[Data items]

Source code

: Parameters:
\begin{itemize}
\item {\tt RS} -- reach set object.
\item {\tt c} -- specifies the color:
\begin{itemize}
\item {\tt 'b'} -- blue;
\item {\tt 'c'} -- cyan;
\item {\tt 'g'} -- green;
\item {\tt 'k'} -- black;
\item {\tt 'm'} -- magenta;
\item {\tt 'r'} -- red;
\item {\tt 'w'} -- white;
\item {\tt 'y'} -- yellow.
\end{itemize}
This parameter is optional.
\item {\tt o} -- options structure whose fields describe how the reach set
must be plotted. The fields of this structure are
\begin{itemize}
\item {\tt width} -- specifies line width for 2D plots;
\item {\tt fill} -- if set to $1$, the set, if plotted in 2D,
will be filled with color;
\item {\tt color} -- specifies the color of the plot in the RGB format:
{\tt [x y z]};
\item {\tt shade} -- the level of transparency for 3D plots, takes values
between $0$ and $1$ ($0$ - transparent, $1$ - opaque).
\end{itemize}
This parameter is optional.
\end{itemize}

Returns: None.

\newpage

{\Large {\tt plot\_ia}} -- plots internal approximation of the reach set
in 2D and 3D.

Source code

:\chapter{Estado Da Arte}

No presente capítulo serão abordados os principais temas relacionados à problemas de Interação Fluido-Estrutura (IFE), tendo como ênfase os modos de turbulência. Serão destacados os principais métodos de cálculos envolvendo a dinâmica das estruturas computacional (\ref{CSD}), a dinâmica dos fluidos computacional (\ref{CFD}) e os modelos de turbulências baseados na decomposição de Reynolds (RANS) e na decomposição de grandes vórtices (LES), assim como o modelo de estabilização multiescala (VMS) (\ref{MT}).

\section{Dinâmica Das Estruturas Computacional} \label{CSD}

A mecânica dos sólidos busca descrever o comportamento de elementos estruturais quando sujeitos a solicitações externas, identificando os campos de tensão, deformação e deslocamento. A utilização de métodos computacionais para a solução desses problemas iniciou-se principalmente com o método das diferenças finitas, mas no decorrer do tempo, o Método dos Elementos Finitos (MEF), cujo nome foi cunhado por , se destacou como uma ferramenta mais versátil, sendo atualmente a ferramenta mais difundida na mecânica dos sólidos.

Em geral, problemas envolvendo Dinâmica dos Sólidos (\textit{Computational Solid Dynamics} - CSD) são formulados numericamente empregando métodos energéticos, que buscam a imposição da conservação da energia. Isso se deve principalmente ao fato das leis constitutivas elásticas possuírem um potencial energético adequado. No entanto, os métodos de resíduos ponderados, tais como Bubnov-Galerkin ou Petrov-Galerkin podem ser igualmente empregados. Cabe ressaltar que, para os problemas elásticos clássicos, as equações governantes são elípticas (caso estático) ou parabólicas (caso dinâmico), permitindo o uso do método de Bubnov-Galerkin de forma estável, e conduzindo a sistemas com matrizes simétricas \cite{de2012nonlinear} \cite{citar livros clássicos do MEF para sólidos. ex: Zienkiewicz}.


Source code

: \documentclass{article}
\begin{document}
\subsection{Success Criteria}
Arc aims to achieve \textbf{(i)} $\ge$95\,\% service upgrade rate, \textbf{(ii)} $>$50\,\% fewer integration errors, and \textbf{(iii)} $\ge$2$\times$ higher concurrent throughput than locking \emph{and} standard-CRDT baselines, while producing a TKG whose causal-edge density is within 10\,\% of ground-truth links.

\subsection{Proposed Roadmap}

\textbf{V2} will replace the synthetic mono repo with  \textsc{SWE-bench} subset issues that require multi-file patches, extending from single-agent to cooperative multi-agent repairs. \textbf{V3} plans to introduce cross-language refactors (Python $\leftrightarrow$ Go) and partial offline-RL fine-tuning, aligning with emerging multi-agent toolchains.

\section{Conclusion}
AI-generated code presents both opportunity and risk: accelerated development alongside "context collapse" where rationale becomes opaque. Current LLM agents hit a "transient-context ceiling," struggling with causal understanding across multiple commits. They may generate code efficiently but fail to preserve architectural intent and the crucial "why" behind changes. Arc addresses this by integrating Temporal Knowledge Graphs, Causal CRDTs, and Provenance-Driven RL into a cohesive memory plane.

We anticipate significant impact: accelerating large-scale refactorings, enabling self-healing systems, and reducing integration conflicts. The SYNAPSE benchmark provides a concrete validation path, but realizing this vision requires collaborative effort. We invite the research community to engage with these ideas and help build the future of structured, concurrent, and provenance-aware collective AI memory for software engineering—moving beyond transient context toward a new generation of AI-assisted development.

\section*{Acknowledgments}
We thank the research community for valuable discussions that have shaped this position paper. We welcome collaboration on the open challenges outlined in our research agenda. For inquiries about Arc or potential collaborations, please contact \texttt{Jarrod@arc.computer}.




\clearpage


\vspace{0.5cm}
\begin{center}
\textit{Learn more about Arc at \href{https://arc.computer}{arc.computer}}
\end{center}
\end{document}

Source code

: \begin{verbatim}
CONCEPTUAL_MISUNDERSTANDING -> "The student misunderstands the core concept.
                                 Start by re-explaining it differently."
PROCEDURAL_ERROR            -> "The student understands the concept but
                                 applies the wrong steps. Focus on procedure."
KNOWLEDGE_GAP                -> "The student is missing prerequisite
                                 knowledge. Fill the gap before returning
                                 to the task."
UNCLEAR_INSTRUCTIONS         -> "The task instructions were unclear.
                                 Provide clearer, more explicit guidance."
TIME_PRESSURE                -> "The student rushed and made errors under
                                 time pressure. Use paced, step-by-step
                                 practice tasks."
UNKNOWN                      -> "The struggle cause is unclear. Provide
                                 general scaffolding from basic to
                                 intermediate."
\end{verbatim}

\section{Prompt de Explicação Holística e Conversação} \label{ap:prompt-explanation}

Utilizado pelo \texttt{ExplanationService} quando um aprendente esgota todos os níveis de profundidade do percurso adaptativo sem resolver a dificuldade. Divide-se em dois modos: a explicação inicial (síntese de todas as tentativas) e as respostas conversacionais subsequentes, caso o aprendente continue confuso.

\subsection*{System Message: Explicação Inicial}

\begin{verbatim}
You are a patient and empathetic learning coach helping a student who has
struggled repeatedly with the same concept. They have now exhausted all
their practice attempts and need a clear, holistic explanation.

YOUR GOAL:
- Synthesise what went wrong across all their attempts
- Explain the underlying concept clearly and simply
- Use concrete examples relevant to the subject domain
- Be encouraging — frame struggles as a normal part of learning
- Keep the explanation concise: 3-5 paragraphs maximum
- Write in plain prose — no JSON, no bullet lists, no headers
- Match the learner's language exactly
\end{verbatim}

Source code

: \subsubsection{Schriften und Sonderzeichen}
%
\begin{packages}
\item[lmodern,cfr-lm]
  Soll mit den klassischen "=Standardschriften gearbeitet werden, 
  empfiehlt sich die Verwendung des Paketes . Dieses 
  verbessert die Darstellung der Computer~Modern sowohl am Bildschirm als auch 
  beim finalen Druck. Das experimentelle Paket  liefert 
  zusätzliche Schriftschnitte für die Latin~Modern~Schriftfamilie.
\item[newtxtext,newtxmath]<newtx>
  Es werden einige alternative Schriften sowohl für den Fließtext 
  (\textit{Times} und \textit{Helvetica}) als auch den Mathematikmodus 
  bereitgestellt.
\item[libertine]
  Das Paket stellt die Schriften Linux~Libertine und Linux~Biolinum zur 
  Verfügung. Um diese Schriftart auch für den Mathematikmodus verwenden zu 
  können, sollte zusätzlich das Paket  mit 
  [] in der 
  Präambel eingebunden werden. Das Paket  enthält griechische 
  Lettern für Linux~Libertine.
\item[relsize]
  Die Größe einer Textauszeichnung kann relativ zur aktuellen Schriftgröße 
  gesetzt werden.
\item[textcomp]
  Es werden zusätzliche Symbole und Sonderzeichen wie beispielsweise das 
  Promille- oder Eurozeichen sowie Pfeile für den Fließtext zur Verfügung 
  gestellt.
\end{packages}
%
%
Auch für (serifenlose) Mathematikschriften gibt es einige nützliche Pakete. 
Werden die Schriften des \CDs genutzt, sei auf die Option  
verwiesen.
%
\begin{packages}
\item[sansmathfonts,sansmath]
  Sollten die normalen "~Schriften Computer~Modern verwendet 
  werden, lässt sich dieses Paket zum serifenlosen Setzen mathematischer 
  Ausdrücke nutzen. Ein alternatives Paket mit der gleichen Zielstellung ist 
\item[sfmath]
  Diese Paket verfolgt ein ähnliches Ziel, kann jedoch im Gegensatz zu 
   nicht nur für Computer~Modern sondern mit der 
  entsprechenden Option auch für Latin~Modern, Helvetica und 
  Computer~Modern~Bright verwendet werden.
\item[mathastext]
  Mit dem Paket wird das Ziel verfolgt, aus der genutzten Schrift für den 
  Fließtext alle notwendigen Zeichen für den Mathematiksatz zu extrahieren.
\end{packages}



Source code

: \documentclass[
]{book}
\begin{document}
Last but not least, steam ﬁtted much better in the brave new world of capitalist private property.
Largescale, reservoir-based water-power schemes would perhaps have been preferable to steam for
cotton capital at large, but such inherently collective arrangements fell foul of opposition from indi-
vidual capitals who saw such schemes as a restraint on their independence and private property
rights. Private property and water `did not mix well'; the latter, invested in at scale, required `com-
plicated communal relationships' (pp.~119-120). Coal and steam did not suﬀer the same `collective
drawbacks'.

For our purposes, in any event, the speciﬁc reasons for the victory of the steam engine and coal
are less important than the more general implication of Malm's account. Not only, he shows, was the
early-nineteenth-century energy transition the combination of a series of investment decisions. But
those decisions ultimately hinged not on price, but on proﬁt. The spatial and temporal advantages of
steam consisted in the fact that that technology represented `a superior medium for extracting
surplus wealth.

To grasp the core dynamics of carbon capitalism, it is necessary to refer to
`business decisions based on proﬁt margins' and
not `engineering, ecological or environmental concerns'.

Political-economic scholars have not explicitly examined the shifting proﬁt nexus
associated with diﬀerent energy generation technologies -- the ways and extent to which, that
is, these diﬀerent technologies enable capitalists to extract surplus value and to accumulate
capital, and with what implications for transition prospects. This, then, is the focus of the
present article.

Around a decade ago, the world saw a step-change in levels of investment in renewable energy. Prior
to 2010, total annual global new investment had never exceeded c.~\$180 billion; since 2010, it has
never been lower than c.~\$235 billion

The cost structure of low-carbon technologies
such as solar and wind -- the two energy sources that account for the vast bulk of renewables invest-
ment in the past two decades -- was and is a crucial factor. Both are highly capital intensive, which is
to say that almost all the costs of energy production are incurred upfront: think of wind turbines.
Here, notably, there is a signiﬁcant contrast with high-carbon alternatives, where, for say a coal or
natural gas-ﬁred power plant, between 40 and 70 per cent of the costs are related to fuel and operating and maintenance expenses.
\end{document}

Task requirements: I need each line of the entries that holds the string "label" located and copied.

Reply to the exercise:
\section{Dinâmica Das Estruturas Computacional} \label{CSD}
\section{Prompt de Explicação Holística e Conversação} \label{ap:prompt-explanation}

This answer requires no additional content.